Podejrzewam też, iż znaczna część tych wydatków zostanie uznana za wkład Kanady w zobowiązania obronne NATO na poziomie 5 proc. PKB. Definicja „wydatków obronnych” jest, iż tak powiem, dogodnie elastyczna. W końcu Włochy zaliczyły wart 13,5 mld euro most na Sycylię jako część swojego wkładu w NATO.
Pańskie stwierdzenie, iż nie wykluczyłby wysłania kanadyjskich żołnierzy na powojenną Ukrainę, zostało należycie odnotowane. Na razie obecność wojskowa Kanady pozostaje symboliczna, choć nie bez znaczenia: w ramach operacji Unifier 45 tys. ukraińskich żołnierzy przeszło kanadyjskie szkolenie, najpierw na ukraińskiej ziemi, a teraz w Polsce. Przypomina to o długiej historii kanadyjsko-ukraińskiej współpracy wojskowej. Ale Ukraińcy nie mogą czekać na „powojenne” obietnice Koalicji Chętnych, której członkiem jest Kanada. Potrzebują pomocy już teraz.

Emmanuel Macron, prezydent Francji, Mark Carney, premier Kanady, Donald Trump, prezydent USA, i Keir Starmer, premier Zjednoczonego Królestwa, w trakcie szczytu G7. Kananaskis, 16 czerwca 2025 r.Adrian Wyld/Canadian Press/ABACAPRESS.COM / PAP
W przeddzień przyjazdu kanadyjscy urzędnicy poinformowali dziennikarzy, że Rosja robi „powolne postępy” w kampanii mającej na celu odzyskanie ukraińskiej ziemi, podczas gdy kanadyjski wywiad szacuje, iż Ukraina traci 500 żołnierzy dziennie. Aż 500! W 34. rocznicę odzyskania niepodległości liczba ta jest otrzeźwiającym przypomnieniem ogromnych kosztów wolności.
Panie premierze, jeżeli mógłbym zostawić pana z jedną prośbą, to byłaby ona następująca: nie może Pan pozwolić, aby Ukraina stała się pionkiem w transakcyjnych grach Waszyngtonu lub w kreatywnej księgowości NATO. Niech Pańska debiutancka wizyta nie zostanie zapamiętana jedynie jako kolejna okazja do zrobienia sobie zdjęcia. Kanadyjczycy wiedzą, co to znaczy bronić suwerenności pod presją. Ukraińcy doświadczają tego na własnej skórze, minuta po minucie.
Kpiłem kiedyś, iż jest Pan jak sopel.
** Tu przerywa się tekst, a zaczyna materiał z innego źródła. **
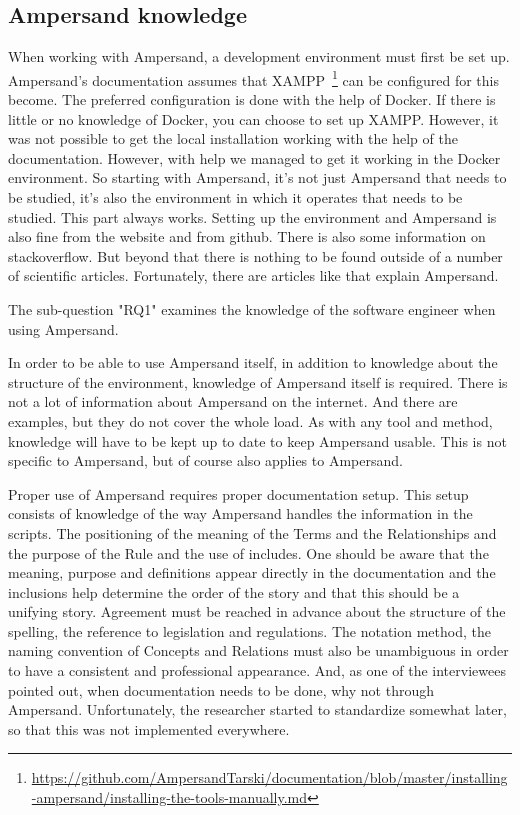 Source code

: \subsection{Ampersand knowledge}\label{subsection:ampersand-knowledge}
When working with Ampersand, a development environment must first be set up.
Ampersand's documentation assumes that XAMPP~\footnote{\url{https://github.com/AmpersandTarski/documentation/blob/master/installing-ampersand/installing-the-tools-manually.md}} can be configured for this become.
The preferred configuration is done with the help of Docker.
If there is little or no knowledge of Docker, you can choose to set up XAMPP.
However, it was not possible to get the local installation working with the help of the documentation.
However, with help we managed to get it working in the Docker environment.
So starting with Ampersand, it's not just Ampersand that needs to be studied, it's also the environment in which it operates that needs to be studied.
This part always works.
Setting up the environment and Ampersand is also fine from the website and from github.
There is also some information on stackoverflow.
But beyond that there is nothing to be found outside of a number of scientific articles.
Fortunately, there are articles like \cite{de_swart_ampersand_2011} that explain Ampersand.

The sub-question "\acrlong{RQ1}" examines the knowledge of the software engineer when using Ampersand.

In order to be able to use Ampersand itself, in addition to knowledge about the structure of the environment, knowledge of Ampersand itself is required.
There is not a lot of information about Ampersand on the internet.
And there are examples, but they do not cover the whole load.
As with any tool and method, knowledge will have to be kept up to date to keep Ampersand usable.
This is not specific to Ampersand, but of course also applies to Ampersand.

Proper use of Ampersand requires proper documentation setup.
This setup consists of knowledge of the way Ampersand handles the information in the scripts.
The positioning of the meaning of the Terms and the Relationships and the purpose of the Rule and the use of includes.
One should be aware that the meaning, purpose and definitions appear directly in the documentation and the inclusions help determine the order of the story and that this should be a unifying story.
Agreement must be reached in advance about the structure of the spelling, the reference to legislation and regulations.
The notation method, the naming convention of Concepts and Relations must also be unambiguous in order to have a consistent and professional appearance.
And, as one of the interviewees pointed out, when documentation needs to be done, why not through Ampersand.
Unfortunately, the researcher started to standardize somewhat later, so that this was not implemented everywhere.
Dziś Ukraińcom przydałby się kanadyjski przywódca, który jest nieugięty, ostry i olśniewająco jasny. Niech pan będzie tym soplem, panie Carney — nie tylko na Placu Niepodległości w Kijowie, ale także w Waszyngtonie, gdzie los Ukrainy jest w tej chwili przedmiotem handlu.